GIVEN ENTRIES

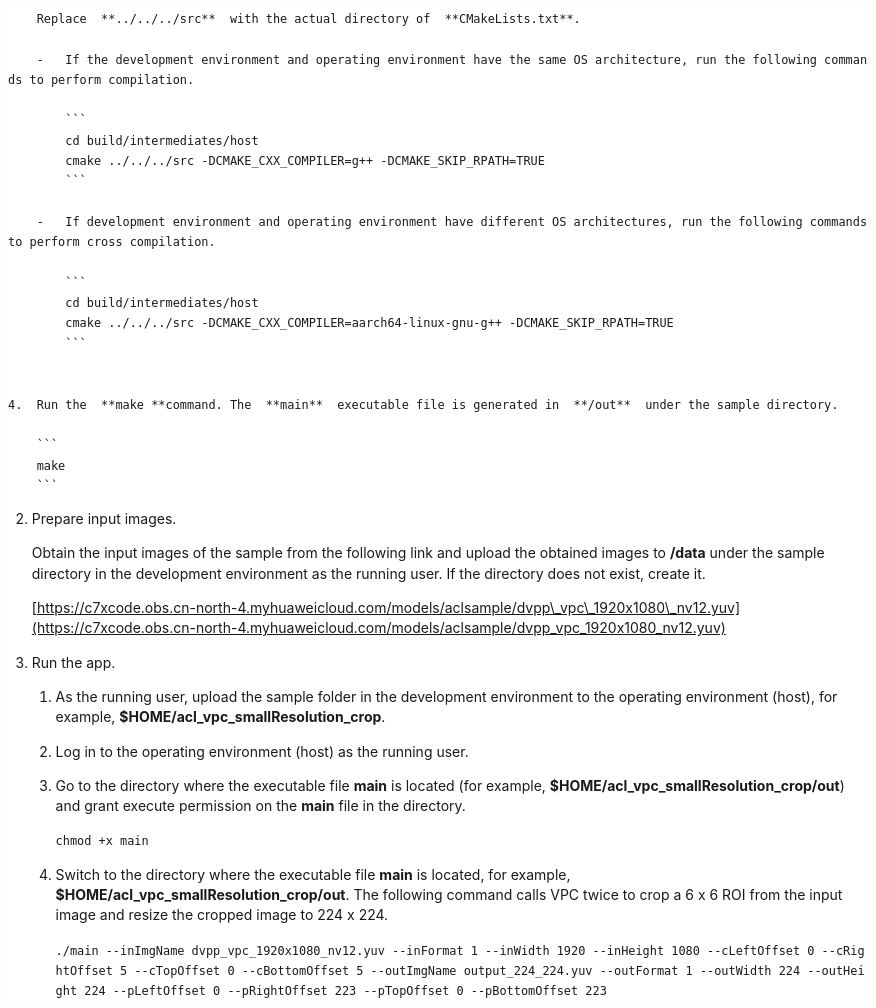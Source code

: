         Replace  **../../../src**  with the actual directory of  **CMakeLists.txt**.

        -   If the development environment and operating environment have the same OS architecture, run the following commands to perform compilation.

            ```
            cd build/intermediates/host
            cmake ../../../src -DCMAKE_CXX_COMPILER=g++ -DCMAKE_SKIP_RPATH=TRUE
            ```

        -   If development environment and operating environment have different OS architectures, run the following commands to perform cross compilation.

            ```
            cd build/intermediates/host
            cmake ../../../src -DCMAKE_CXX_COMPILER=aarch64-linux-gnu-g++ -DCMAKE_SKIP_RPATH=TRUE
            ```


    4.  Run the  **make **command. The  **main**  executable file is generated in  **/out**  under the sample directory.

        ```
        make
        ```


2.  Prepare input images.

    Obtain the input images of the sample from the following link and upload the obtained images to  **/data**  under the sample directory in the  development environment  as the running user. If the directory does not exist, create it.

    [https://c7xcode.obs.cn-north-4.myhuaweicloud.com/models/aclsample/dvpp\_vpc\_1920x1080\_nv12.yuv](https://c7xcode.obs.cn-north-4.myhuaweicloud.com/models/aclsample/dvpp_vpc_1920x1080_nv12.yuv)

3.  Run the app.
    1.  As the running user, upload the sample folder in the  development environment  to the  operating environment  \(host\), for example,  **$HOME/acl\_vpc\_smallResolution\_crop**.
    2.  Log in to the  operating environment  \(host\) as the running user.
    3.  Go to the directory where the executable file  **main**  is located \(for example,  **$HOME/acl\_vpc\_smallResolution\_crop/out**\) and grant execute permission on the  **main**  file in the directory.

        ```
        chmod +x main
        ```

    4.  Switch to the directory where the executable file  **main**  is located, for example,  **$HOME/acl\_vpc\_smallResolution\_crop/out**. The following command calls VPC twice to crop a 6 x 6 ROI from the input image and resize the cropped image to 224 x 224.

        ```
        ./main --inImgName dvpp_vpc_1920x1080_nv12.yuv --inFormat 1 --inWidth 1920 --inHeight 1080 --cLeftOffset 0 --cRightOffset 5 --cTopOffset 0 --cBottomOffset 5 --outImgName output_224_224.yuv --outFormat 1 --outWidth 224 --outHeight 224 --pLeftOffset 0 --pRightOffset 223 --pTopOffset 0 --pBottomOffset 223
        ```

...

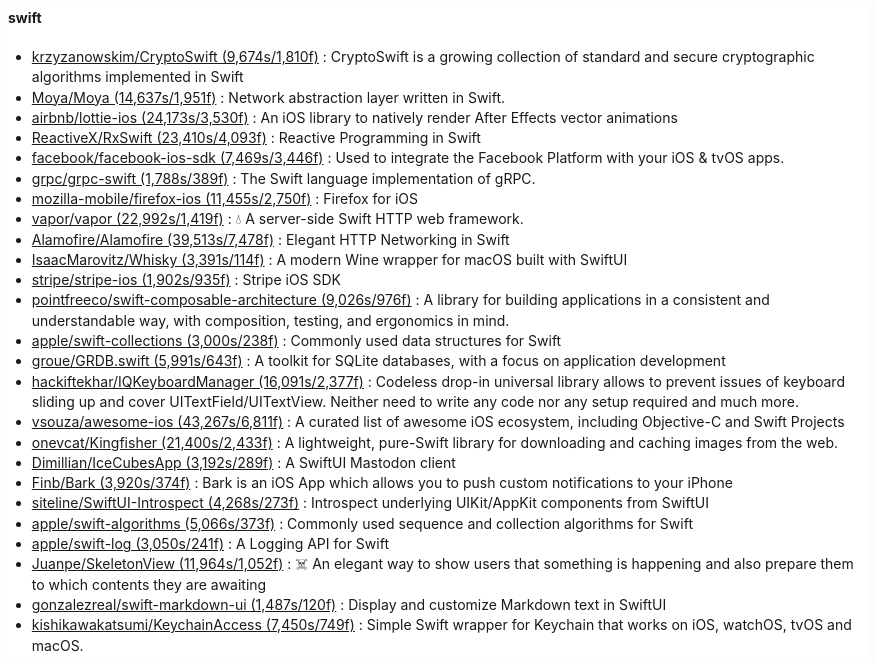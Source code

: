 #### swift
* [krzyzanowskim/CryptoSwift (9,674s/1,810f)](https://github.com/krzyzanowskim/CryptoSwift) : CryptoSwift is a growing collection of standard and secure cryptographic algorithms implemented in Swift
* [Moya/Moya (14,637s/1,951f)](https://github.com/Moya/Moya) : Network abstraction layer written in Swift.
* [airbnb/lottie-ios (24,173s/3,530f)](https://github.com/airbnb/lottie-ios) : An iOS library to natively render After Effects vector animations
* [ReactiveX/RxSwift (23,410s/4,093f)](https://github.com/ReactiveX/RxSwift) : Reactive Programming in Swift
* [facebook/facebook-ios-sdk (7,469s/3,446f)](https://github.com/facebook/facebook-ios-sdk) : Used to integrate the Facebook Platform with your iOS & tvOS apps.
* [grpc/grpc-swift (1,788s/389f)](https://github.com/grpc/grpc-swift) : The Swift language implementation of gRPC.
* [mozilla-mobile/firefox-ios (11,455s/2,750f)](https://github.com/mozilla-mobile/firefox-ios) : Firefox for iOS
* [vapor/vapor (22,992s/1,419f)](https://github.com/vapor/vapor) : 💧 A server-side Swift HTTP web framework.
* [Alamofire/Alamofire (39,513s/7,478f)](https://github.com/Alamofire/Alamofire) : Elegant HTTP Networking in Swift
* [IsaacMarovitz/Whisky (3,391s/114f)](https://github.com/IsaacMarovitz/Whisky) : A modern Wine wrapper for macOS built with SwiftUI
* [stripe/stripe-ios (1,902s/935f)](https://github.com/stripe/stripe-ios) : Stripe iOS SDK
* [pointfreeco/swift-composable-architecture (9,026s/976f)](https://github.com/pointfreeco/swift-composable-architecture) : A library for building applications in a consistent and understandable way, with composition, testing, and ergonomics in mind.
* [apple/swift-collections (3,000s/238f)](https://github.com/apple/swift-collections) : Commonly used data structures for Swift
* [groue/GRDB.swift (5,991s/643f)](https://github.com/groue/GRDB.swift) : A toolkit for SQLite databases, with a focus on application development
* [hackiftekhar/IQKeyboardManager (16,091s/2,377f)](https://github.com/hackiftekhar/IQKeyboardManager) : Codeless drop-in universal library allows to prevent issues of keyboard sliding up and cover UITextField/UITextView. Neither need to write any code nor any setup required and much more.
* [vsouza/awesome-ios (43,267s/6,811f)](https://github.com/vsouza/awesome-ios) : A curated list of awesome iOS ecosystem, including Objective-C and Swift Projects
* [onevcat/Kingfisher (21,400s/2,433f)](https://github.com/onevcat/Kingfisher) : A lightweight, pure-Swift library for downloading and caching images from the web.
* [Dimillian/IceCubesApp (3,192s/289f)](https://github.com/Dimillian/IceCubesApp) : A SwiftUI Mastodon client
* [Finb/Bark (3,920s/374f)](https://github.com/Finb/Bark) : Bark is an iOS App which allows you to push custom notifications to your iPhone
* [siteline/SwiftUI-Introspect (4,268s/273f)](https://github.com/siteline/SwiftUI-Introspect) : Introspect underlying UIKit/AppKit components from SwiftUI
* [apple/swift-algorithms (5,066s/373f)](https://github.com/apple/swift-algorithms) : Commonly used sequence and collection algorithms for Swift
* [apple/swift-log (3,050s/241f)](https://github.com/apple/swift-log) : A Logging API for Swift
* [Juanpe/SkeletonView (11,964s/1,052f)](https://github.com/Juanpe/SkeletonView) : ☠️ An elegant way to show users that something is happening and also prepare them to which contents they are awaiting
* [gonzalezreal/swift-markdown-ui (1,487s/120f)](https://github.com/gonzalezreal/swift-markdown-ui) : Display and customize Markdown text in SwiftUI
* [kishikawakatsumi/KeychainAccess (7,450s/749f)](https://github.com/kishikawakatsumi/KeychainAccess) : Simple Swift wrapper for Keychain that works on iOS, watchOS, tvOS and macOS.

==

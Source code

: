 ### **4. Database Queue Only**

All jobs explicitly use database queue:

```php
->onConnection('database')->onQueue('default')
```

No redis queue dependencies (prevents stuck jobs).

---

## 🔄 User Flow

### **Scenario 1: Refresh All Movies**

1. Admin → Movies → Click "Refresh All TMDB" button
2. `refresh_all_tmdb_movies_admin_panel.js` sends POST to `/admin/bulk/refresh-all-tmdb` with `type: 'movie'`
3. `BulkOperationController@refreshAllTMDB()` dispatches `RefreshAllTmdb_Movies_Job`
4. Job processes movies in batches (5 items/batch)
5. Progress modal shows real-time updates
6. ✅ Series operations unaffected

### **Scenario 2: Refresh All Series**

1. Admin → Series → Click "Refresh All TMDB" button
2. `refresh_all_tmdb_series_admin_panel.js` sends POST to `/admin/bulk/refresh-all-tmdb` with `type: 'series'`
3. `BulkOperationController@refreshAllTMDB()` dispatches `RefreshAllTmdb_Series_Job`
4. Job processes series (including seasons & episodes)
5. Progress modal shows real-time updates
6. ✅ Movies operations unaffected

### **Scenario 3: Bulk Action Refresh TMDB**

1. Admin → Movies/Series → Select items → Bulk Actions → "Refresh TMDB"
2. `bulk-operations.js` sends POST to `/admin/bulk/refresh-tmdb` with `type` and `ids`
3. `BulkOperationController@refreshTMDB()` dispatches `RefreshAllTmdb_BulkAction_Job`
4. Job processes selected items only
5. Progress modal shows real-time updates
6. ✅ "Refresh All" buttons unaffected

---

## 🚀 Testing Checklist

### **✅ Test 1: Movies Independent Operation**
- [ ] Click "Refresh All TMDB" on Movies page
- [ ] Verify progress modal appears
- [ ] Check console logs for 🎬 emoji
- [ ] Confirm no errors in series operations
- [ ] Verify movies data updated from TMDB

WORK INSTRUCTIONS
Retype only this portion of the data above: the line containing "Programming in Swift", the line containing "on application development", and all lines between them, exactly.

SOLUTION FOR THIS EXERCISE
* [ReactiveX/RxSwift (23,410s/4,093f)](https://github.com/ReactiveX/RxSwift) : Reactive Programming in Swift
* [facebook/facebook-ios-sdk (7,469s/3,446f)](https://github.com/facebook/facebook-ios-sdk) : Used to integrate the Facebook Platform with your iOS & tvOS apps.
* [grpc/grpc-swift (1,788s/389f)](https://github.com/grpc/grpc-swift) : The Swift language implementation of gRPC.
* [mozilla-mobile/firefox-ios (11,455s/2,750f)](https://github.com/mozilla-mobile/firefox-ios) : Firefox for iOS
* [vapor/vapor (22,992s/1,419f)](https://github.com/vapor/vapor) : 💧 A server-side Swift HTTP web framework.
* [Alamofire/Alamofire (39,513s/7,478f)](https://github.com/Alamofire/Alamofire) : Elegant HTTP Networking in Swift
* [IsaacMarovitz/Whisky (3,391s/114f)](https://github.com/IsaacMarovitz/Whisky) : A modern Wine wrapper for macOS built with SwiftUI
* [stripe/stripe-ios (1,902s/935f)](https://github.com/stripe/stripe-ios) : Stripe iOS SDK
* [pointfreeco/swift-composable-architecture (9,026s/976f)](https://github.com/pointfreeco/swift-composable-architecture) : A library for building applications in a consistent and understandable way, with composition, testing, and ergonomics in mind.
* [apple/swift-collections (3,000s/238f)](https://github.com/apple/swift-collections) : Commonly used data structures for Swift
* [groue/GRDB.swift (5,991s/643f)](https://github.com/groue/GRDB.swift) : A toolkit for SQLite databases, with a focus on application development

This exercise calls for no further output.